*** Dataset records ***

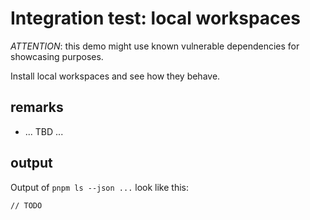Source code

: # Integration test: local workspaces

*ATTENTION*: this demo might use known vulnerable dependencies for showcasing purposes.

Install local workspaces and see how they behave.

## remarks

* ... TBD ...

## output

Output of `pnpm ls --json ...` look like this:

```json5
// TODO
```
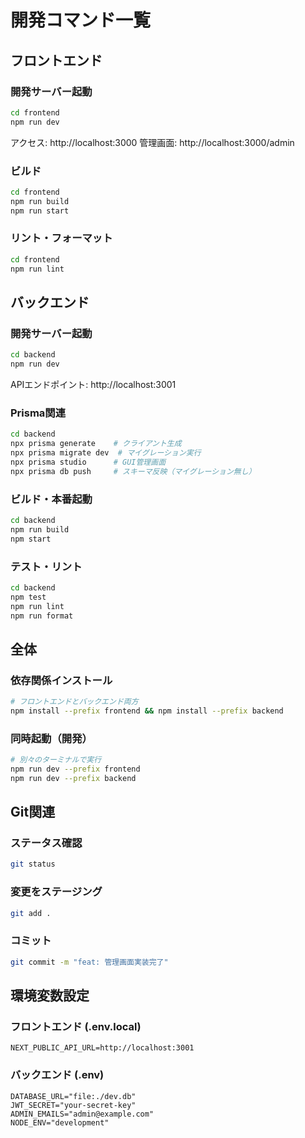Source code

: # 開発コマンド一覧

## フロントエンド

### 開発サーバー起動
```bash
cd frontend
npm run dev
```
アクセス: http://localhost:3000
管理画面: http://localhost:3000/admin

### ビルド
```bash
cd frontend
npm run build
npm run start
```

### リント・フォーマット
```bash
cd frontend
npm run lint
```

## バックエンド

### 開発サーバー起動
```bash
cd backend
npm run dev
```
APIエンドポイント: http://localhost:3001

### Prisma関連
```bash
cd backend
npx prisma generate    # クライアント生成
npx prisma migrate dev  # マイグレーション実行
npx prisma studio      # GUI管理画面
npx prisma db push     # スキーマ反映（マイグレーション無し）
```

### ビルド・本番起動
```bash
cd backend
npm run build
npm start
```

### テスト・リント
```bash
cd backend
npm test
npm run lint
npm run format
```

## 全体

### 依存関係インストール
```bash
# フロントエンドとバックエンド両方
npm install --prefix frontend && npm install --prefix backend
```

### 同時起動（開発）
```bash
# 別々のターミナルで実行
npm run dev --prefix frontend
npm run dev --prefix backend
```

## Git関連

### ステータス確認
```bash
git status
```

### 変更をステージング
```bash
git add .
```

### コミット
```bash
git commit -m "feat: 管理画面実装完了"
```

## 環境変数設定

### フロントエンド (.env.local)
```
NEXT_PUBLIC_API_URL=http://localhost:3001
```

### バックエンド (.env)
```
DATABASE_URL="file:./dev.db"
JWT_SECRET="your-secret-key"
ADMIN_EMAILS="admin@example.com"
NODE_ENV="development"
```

***
*** Dataset records ***

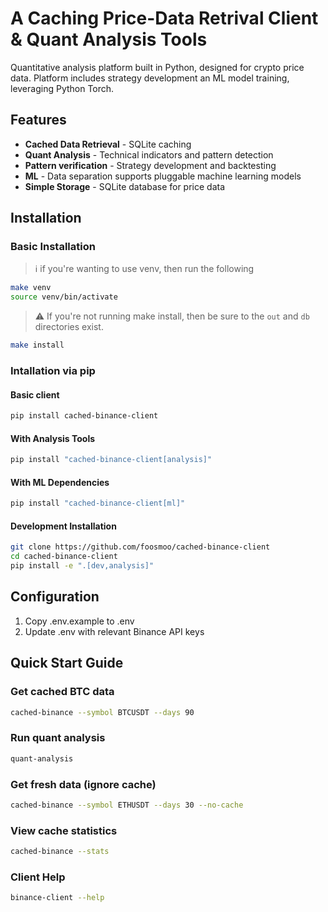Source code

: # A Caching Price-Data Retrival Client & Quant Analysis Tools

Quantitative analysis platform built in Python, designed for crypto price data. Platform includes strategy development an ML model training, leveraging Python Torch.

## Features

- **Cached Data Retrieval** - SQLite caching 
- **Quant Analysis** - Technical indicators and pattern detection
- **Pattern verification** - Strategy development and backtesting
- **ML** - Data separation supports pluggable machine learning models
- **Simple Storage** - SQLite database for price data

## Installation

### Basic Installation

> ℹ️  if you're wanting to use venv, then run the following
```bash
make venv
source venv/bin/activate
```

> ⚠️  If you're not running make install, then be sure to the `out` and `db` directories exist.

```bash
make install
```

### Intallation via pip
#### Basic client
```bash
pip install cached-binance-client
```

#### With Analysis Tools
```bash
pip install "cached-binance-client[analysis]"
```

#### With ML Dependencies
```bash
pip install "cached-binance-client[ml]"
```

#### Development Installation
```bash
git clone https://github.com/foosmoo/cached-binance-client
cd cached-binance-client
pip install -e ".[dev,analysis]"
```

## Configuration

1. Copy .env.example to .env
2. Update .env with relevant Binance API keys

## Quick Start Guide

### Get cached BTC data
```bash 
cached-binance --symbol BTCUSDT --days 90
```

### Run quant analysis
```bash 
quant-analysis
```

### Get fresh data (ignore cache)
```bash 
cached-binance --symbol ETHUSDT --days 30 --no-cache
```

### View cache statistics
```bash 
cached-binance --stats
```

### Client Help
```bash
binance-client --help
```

***

### Task directions
A line belongs in the answer if it contains the word "prefix"; copy every such line from the data above.

### Written answer
npm install --prefix frontend && npm install --prefix backend
npm run dev --prefix frontend
npm run dev --prefix backend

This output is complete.